An interesting article at Inside Higher-ed.
“Starting this fall, all students at Northwest State Community College, in Archbold, Ohio, will be required to take at least one online course to graduate.
More than 60 percent of last year’s graduates already took one or more online courses, but administrators and college trustees want all students to be well versed in independent research and discovery — skills that employers demand, they say — and feel that online education is one way to accomplish that.”: Making Online Learning Mandatory :: Inside Higher Ed :: Higher Education’s Source for News, and Views and Jobs
What I found interesting is that instead of citing the usual worn-out and done-to-death-cliched reasons for implementing eLearning, the next paragraph says:
“Businesses are moving toward online training, and students have to learn to be self-motivated,” said Linda Carr, chief learning officer at the college. “In the workplace, you are responsible for doing what you need to do on your own time.”
The case for eLearning is refreshing.
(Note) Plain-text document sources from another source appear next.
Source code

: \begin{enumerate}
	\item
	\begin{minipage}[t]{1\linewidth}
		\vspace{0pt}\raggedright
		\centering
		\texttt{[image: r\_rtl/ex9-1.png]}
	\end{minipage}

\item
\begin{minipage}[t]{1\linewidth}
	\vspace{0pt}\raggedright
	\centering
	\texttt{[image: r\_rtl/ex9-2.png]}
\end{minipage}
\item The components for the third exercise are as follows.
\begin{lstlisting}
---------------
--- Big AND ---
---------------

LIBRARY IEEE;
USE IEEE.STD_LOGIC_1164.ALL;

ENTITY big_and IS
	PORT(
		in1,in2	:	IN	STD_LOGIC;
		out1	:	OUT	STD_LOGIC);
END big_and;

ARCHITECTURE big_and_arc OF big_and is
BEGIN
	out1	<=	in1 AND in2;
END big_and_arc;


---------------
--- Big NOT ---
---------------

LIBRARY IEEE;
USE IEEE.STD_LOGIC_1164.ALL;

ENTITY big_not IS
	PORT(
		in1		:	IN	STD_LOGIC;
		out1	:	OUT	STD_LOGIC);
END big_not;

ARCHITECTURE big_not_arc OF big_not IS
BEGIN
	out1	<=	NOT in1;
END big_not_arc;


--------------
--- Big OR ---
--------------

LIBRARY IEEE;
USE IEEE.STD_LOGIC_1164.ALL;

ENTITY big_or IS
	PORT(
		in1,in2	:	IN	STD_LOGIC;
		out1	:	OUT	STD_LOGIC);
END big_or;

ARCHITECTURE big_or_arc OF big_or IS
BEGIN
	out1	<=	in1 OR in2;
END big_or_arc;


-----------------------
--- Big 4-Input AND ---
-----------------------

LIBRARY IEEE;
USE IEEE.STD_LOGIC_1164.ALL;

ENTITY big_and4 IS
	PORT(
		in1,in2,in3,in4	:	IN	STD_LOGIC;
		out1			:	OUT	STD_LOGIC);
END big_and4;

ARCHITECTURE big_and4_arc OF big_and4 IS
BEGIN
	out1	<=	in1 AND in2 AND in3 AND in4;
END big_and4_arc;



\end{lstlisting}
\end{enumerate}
Moving a course to an online format for the benefit of saving money or accessing a larger market, the case becomes more business-specific. Which is interesting because the college recognises that eLearning is more than just another mode of learning. It is almost a life-skill required in the world of work and business.
Will this affect the way courses will be designed? Will interfaces have to evolve to include means and methods of enhancing study-skills for eLearning?